| Required work |
Single out the lines of the material that contain "enumerate" and copy them.

| Data for processing |
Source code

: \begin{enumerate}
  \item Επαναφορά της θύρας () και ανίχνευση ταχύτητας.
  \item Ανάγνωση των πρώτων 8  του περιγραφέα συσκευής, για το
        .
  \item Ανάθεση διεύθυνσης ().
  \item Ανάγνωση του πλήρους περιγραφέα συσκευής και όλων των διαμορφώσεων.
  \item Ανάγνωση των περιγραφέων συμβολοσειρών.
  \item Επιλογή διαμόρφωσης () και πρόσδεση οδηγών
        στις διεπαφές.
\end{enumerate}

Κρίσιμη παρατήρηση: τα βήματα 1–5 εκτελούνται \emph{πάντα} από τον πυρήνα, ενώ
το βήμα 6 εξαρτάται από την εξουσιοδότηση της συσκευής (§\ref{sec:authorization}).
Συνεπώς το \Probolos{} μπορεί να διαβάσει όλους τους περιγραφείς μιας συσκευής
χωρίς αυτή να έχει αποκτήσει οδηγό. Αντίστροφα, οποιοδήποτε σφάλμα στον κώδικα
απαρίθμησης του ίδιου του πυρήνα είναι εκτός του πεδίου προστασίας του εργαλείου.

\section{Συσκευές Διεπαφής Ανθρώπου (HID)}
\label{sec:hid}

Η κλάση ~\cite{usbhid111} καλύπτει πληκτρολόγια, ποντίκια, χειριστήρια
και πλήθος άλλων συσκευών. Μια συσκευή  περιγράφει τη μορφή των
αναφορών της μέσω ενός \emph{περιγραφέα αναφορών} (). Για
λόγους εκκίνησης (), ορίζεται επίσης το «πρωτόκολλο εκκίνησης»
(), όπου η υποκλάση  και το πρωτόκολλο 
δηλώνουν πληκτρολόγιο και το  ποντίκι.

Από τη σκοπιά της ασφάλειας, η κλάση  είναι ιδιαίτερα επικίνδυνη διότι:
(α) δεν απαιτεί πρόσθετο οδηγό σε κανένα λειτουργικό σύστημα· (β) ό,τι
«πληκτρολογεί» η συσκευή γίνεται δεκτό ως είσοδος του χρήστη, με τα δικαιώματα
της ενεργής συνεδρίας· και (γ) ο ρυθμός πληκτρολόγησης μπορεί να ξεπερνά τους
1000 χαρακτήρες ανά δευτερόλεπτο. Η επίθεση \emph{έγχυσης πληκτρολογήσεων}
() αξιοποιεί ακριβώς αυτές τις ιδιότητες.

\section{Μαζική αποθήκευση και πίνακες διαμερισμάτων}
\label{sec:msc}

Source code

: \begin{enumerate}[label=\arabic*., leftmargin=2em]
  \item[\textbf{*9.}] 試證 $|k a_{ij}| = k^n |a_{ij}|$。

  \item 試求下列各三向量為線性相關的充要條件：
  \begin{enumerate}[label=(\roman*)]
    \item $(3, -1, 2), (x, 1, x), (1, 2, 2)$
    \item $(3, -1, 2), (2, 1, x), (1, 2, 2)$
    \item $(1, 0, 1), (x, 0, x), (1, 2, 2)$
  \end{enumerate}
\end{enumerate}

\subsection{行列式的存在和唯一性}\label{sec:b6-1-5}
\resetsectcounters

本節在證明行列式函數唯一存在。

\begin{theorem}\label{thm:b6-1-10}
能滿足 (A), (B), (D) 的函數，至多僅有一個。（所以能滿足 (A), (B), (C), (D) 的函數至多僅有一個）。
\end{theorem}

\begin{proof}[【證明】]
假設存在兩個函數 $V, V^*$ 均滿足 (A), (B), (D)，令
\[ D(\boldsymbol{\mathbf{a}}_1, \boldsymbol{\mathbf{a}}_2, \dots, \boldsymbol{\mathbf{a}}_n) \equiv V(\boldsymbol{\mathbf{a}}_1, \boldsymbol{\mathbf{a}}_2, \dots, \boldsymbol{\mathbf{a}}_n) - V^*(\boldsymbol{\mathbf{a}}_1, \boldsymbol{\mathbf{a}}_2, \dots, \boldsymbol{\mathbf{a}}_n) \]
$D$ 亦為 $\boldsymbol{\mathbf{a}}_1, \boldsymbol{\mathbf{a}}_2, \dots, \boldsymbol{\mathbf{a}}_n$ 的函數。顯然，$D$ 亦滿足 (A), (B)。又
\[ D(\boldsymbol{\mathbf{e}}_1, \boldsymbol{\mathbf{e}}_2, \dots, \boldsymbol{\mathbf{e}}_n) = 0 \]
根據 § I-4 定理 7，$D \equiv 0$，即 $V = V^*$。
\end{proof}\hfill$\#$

| Exercise output |
: \begin{enumerate}
\end{enumerate}
: \begin{enumerate}[label=\arabic*., leftmargin=2em]
  \begin{enumerate}[label=(\roman*)]
  \end{enumerate}
\end{enumerate}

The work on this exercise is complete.